**WORK ORDER**
The line holding "<h2>Samsung Firmwares SM-A505GT(ZTO)" is the last one to output; start at the first line of the data, keep every line in between exactly, and leave out pictures.
--- EXTRACTED ENTRIES Enclosed Below ---
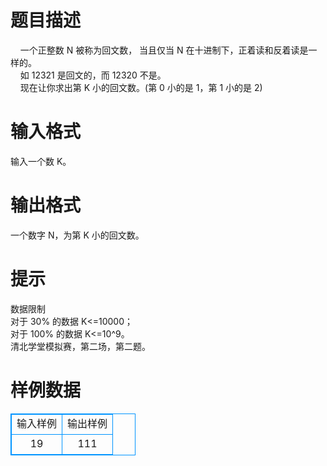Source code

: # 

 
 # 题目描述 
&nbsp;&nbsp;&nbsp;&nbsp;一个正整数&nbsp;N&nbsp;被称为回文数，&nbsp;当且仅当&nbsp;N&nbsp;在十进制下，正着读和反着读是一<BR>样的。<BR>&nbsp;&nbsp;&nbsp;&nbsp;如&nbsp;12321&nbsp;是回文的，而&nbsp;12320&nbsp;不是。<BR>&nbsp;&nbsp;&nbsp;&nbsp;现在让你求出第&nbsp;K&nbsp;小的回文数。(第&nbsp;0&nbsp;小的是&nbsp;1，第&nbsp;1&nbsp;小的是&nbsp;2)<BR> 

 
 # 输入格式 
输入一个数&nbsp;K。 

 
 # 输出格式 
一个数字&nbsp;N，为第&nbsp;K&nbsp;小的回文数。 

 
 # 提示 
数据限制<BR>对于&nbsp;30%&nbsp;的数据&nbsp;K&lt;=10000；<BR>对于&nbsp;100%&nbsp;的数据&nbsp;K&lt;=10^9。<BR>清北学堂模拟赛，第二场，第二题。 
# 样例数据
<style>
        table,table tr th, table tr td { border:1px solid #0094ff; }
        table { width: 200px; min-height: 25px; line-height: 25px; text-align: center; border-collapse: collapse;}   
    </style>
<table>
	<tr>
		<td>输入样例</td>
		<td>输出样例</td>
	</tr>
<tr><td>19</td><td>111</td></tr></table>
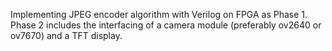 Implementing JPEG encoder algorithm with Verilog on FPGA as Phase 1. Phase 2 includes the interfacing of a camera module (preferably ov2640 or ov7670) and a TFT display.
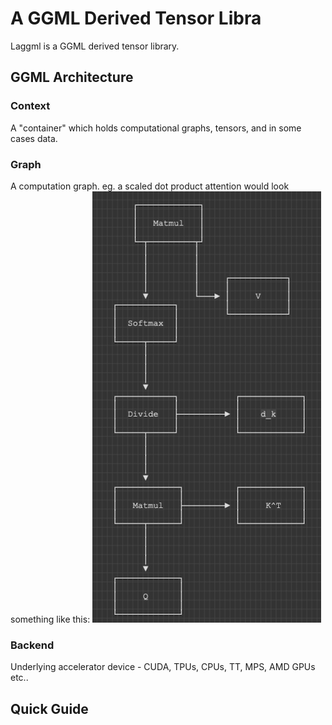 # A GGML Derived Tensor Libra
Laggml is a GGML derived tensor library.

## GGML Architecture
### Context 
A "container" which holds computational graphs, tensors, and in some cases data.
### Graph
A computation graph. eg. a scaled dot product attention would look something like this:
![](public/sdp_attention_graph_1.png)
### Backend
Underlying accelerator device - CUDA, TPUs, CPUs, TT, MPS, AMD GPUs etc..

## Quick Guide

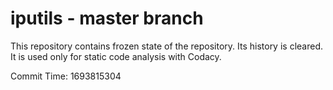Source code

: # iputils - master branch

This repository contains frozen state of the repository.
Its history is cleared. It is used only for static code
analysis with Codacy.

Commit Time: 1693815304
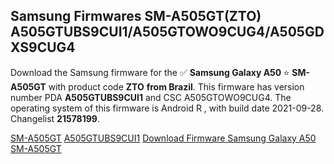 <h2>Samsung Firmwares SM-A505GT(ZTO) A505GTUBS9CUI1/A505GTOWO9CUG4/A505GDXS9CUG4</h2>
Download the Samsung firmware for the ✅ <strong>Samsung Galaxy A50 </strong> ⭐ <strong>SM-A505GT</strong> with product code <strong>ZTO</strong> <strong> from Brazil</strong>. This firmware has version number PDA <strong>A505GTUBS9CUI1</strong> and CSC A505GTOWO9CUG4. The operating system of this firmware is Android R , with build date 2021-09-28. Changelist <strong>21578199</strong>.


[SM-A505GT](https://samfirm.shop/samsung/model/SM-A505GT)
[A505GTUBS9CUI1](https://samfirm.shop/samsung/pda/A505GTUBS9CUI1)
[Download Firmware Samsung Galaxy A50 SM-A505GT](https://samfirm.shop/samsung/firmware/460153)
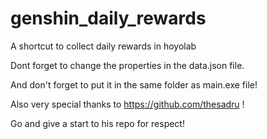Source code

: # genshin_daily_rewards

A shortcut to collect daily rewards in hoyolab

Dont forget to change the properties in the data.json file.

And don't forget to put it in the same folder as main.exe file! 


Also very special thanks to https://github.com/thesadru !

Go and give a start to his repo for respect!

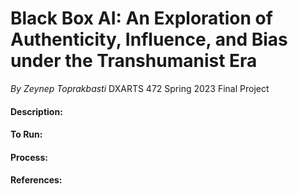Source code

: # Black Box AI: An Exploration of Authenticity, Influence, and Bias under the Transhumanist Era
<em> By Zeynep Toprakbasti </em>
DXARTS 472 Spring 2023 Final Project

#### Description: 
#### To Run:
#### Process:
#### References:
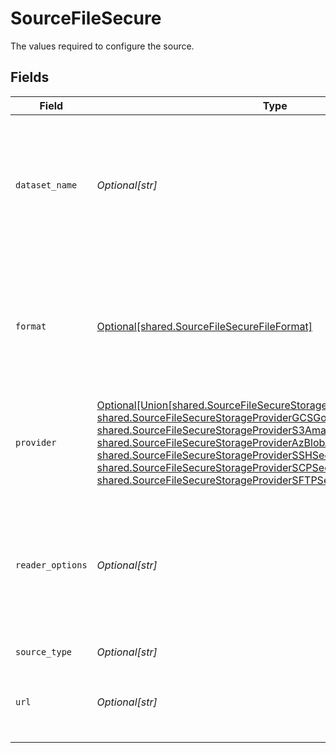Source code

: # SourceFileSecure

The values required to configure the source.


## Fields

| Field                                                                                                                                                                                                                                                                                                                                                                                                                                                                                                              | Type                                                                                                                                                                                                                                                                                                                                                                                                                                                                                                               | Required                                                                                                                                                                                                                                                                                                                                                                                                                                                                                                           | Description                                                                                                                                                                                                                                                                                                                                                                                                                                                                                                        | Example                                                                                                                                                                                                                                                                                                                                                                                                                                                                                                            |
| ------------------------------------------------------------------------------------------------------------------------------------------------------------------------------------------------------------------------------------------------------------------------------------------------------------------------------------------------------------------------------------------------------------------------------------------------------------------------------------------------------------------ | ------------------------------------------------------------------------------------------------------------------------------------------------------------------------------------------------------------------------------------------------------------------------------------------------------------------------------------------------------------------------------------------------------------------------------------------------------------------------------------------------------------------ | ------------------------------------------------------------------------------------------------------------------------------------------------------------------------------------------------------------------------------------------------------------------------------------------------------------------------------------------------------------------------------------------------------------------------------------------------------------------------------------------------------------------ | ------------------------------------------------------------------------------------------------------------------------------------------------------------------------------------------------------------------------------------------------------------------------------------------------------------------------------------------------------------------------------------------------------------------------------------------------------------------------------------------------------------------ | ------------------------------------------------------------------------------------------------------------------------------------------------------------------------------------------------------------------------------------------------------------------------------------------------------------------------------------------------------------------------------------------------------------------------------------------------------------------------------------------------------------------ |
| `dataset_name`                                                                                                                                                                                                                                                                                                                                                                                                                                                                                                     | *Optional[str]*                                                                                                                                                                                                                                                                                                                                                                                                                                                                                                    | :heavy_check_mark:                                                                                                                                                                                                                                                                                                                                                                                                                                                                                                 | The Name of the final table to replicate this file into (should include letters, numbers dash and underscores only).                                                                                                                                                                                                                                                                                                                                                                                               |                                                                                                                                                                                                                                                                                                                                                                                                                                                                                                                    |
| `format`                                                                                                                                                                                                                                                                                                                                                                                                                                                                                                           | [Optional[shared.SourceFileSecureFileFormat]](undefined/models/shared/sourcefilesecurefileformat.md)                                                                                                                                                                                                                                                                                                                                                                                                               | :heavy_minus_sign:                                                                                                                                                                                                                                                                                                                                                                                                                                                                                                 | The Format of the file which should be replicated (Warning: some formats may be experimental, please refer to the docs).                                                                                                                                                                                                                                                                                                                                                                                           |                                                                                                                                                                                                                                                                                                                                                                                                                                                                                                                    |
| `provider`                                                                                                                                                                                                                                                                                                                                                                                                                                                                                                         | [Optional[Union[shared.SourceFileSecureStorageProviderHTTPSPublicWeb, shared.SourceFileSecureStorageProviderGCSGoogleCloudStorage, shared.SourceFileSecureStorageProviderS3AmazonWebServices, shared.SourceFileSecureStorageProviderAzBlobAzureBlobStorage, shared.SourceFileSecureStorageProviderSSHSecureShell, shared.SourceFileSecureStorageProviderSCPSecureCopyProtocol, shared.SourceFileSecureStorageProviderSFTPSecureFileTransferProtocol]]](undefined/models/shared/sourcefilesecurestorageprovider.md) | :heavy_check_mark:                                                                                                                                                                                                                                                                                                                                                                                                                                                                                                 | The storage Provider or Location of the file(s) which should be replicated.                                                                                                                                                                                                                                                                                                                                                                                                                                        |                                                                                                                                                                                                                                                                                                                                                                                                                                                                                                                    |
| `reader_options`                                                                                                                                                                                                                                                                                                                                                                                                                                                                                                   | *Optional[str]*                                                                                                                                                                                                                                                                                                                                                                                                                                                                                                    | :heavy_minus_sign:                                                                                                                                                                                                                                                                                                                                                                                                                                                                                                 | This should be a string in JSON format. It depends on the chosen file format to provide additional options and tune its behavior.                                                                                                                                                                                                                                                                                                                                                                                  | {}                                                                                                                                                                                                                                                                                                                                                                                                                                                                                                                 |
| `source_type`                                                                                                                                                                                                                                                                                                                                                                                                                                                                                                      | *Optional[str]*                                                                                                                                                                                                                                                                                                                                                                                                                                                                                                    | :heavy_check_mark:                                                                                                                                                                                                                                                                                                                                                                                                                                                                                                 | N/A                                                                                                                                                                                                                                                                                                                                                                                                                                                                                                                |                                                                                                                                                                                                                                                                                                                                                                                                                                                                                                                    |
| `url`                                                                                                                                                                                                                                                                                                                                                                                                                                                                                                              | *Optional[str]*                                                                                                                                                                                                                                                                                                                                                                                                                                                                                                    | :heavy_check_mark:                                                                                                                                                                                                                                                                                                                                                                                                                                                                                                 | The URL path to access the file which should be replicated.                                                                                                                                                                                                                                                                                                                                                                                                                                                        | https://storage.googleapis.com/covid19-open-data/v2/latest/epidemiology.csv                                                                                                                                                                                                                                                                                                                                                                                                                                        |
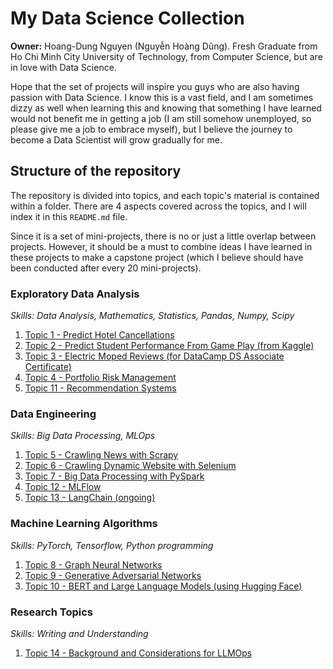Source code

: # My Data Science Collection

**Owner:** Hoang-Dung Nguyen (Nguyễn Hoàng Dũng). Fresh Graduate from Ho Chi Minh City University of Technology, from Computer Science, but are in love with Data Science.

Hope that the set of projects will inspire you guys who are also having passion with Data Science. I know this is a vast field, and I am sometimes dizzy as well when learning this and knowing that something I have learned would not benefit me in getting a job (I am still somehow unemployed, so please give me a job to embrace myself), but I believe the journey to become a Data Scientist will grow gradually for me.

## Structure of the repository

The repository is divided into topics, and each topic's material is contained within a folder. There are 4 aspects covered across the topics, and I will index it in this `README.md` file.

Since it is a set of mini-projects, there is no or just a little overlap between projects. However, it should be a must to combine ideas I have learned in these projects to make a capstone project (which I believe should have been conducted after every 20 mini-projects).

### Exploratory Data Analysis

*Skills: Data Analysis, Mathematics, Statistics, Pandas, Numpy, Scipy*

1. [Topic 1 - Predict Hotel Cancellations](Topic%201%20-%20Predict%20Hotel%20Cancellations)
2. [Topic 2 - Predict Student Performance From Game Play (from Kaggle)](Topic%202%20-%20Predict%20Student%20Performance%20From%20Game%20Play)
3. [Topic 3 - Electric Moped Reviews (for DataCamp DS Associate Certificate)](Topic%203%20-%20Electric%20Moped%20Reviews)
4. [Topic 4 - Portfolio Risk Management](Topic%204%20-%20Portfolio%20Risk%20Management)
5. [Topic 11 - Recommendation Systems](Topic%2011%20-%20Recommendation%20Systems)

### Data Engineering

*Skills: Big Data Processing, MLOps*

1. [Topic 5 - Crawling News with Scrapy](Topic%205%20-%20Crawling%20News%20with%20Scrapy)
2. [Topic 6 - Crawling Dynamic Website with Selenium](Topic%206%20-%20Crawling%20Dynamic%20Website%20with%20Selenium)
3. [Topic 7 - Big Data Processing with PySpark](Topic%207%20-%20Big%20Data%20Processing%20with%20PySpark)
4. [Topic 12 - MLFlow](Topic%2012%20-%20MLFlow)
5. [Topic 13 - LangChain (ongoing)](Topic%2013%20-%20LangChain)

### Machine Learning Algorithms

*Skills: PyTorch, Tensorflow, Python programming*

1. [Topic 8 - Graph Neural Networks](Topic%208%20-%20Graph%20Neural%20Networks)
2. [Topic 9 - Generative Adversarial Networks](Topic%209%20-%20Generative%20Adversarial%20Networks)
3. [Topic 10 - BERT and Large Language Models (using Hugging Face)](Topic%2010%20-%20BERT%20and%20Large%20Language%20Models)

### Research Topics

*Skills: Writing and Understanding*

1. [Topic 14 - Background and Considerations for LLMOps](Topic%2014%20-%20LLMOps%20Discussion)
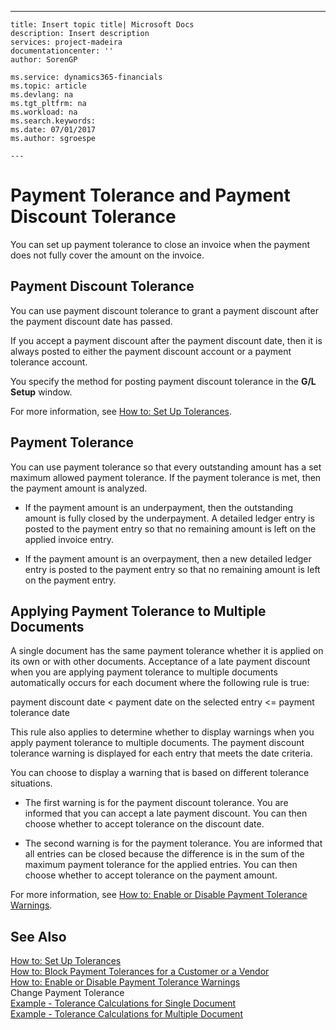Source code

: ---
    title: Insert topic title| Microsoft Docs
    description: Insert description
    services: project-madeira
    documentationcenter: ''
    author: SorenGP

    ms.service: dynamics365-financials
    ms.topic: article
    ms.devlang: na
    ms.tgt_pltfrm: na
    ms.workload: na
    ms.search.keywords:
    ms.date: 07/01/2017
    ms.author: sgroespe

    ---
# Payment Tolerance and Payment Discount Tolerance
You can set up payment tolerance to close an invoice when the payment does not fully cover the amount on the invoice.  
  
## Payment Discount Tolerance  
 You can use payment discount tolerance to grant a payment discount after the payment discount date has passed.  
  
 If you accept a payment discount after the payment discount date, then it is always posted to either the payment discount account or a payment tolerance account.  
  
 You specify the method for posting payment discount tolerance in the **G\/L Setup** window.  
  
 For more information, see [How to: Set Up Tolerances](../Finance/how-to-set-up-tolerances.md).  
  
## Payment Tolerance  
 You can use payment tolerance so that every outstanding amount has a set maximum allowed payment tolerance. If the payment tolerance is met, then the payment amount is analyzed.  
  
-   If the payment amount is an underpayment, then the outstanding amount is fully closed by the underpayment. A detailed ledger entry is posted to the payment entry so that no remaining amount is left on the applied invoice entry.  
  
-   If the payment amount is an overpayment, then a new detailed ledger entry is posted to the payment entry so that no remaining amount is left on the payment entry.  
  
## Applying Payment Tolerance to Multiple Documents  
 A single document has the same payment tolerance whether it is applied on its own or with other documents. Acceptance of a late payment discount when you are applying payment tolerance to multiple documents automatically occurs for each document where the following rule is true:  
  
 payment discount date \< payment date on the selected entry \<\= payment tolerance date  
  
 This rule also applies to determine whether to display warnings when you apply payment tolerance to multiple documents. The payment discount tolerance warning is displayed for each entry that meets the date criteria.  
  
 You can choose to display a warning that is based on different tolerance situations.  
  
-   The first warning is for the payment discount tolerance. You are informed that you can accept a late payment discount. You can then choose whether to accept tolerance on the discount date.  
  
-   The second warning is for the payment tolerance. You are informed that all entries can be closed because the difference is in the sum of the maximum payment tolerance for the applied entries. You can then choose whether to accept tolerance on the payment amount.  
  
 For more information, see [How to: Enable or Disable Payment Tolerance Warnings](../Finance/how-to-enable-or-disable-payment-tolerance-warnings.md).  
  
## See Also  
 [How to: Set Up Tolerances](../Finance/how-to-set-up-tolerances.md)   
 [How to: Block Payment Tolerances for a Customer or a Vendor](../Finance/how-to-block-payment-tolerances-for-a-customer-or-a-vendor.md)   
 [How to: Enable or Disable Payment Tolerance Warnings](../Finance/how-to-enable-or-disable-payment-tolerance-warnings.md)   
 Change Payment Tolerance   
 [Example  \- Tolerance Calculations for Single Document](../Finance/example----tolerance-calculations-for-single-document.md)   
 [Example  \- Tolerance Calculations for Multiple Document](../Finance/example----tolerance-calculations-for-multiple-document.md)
--- End of Enclosed EXTRACTED ENTRIES ---
**EXERCISE RESPONSE**
Source code

: # 

 
 # 题目描述 
&nbsp;&nbsp;&nbsp;&nbsp;一个正整数&nbsp;N&nbsp;被称为回文数，&nbsp;当且仅当&nbsp;N&nbsp;在十进制下，正着读和反着读是一<BR>样的。<BR>&nbsp;&nbsp;&nbsp;&nbsp;如&nbsp;12321&nbsp;是回文的，而&nbsp;12320&nbsp;不是。<BR>&nbsp;&nbsp;&nbsp;&nbsp;现在让你求出第&nbsp;K&nbsp;小的回文数。(第&nbsp;0&nbsp;小的是&nbsp;1，第&nbsp;1&nbsp;小的是&nbsp;2)<BR> 

 
 # 输入格式 
输入一个数&nbsp;K。 

 
 # 输出格式 
一个数字&nbsp;N，为第&nbsp;K&nbsp;小的回文数。 

 
 # 提示 
数据限制<BR>对于&nbsp;30%&nbsp;的数据&nbsp;K&lt;=10000；<BR>对于&nbsp;100%&nbsp;的数据&nbsp;K&lt;=10^9。<BR>清北学堂模拟赛，第二场，第二题。 
# 样例数据
<style>
        table,table tr th, table tr td { border:1px solid #0094ff; }
        table { width: 200px; min-height: 25px; line-height: 25px; text-align: center; border-collapse: collapse;}   
    </style>
<table>
	<tr>
		<td>输入样例</td>
		<td>输出样例</td>
	</tr>
<tr><td>19</td><td>111</td></tr></table>
 Implementing JPEG encoder algorithm with Verilog on FPGA as Phase 1. Phase 2 includes the interfacing of a camera module (preferably ov2640 or ov7670) and a TFT display.
 # A GGML Derived Tensor Libra
Laggml is a GGML derived tensor library.

## GGML Architecture
### Context 
A "container" which holds computational graphs, tensors, and in some cases data.
### Graph
A computation graph. eg. a scaled dot product attention would look something like this:
![](public/sdp_attention_graph_1.png)
### Backend
Underlying accelerator device - CUDA, TPUs, CPUs, TT, MPS, AMD GPUs etc..

## Quick Guide

Source code

: # iputils - master branch

This repository contains frozen state of the repository.
Its history is cleared. It is used only for static code
analysis with Codacy.

Commit Time: 1693815304
 <h2>Samsung Firmwares SM-A505GT(ZTO) A505GTUBS9CUI1/A505GTOWO9CUG4/A505GDXS9CUG4</h2>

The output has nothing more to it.